Required work
Could you filter the data below down to the lines that hold the word "using"?

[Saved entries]
Start of Block

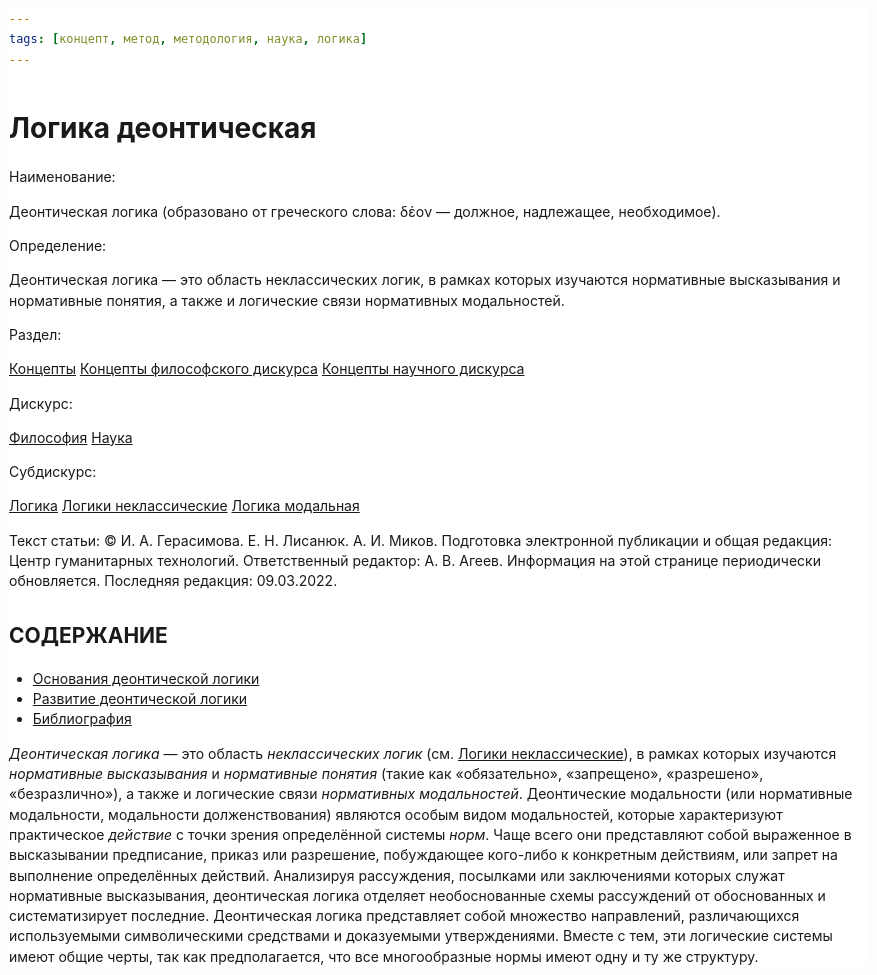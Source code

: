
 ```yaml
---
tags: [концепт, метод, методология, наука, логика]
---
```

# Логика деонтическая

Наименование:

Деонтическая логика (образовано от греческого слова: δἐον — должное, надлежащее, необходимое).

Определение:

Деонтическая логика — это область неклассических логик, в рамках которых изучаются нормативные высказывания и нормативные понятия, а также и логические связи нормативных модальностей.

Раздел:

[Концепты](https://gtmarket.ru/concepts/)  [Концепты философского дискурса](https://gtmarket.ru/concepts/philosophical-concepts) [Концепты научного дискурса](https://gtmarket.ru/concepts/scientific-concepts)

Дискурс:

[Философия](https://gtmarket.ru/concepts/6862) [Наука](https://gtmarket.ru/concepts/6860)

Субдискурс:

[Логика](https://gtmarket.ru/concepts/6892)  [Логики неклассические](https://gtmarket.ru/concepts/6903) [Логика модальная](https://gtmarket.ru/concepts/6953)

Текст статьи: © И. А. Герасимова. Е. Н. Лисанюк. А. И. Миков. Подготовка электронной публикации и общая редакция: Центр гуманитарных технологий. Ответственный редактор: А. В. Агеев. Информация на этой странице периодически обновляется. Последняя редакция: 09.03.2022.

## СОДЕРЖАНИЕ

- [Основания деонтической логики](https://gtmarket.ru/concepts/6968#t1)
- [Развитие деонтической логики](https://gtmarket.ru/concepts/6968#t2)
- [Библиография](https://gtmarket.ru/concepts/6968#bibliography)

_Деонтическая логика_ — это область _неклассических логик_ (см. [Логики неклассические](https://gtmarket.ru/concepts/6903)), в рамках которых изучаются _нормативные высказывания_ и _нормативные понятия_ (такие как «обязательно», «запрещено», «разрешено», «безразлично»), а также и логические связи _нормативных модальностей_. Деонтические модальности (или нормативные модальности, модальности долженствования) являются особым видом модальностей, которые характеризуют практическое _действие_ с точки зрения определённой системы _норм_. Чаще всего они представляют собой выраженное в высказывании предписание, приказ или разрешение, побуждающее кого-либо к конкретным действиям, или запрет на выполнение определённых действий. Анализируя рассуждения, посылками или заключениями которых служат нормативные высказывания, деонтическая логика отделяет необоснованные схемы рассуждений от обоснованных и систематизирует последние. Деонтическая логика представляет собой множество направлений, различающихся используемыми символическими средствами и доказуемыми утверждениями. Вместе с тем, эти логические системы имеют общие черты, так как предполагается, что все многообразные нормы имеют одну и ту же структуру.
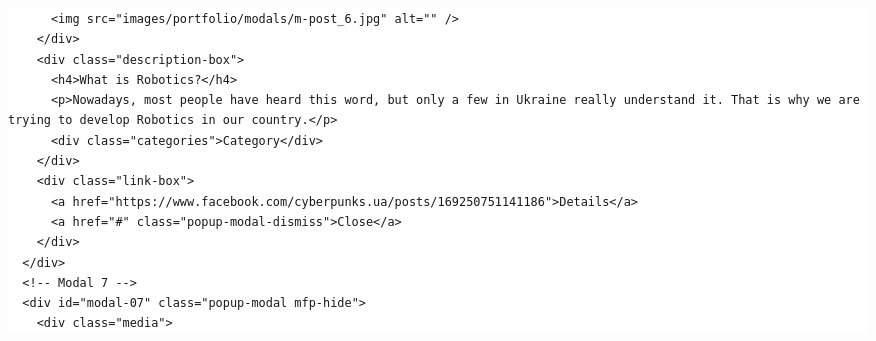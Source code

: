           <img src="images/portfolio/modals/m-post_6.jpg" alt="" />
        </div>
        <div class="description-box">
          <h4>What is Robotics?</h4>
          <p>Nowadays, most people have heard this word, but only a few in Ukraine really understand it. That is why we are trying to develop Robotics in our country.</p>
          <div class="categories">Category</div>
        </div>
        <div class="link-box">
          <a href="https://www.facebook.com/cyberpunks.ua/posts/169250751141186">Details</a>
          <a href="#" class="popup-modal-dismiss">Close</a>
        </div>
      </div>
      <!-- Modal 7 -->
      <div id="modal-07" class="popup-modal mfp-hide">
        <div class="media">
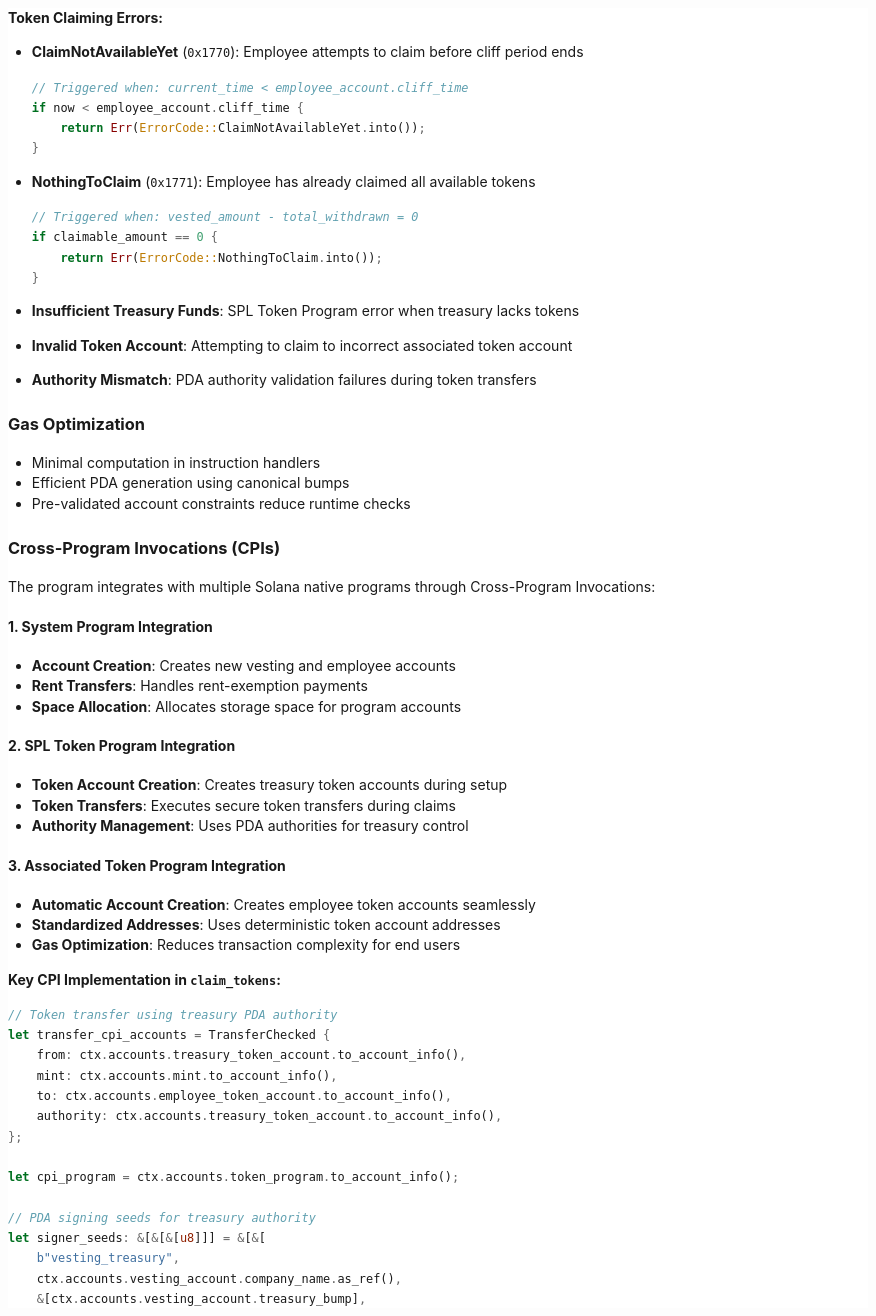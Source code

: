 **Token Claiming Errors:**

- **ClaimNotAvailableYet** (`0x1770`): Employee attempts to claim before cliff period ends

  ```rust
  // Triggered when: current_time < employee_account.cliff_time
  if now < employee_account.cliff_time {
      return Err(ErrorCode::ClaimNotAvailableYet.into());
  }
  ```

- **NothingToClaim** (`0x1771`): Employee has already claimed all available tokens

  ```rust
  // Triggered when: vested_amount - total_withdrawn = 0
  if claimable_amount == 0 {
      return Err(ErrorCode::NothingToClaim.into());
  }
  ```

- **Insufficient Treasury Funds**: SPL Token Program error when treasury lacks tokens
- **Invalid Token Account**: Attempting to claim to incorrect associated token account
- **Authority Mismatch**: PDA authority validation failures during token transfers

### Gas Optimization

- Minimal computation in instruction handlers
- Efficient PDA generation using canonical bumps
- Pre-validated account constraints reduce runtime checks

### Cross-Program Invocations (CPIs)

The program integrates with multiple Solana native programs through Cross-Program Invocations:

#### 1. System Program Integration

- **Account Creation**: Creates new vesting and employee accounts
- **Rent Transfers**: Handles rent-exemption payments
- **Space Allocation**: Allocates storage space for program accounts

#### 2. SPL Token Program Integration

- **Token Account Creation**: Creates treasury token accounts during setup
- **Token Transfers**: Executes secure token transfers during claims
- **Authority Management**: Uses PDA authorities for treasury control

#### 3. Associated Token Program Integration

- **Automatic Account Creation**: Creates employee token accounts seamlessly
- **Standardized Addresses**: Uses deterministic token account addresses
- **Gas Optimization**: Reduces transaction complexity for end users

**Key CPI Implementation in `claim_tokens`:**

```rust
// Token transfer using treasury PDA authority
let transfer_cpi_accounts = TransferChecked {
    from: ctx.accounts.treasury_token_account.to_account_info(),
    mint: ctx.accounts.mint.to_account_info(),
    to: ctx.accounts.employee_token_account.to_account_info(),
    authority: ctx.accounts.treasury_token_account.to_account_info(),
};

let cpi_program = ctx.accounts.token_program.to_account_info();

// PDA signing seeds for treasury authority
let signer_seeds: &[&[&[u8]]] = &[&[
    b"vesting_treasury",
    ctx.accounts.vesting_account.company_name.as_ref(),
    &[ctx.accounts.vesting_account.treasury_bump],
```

End of Block

Finished exercise
- Efficient PDA generation using canonical bumps
// Token transfer using treasury PDA authority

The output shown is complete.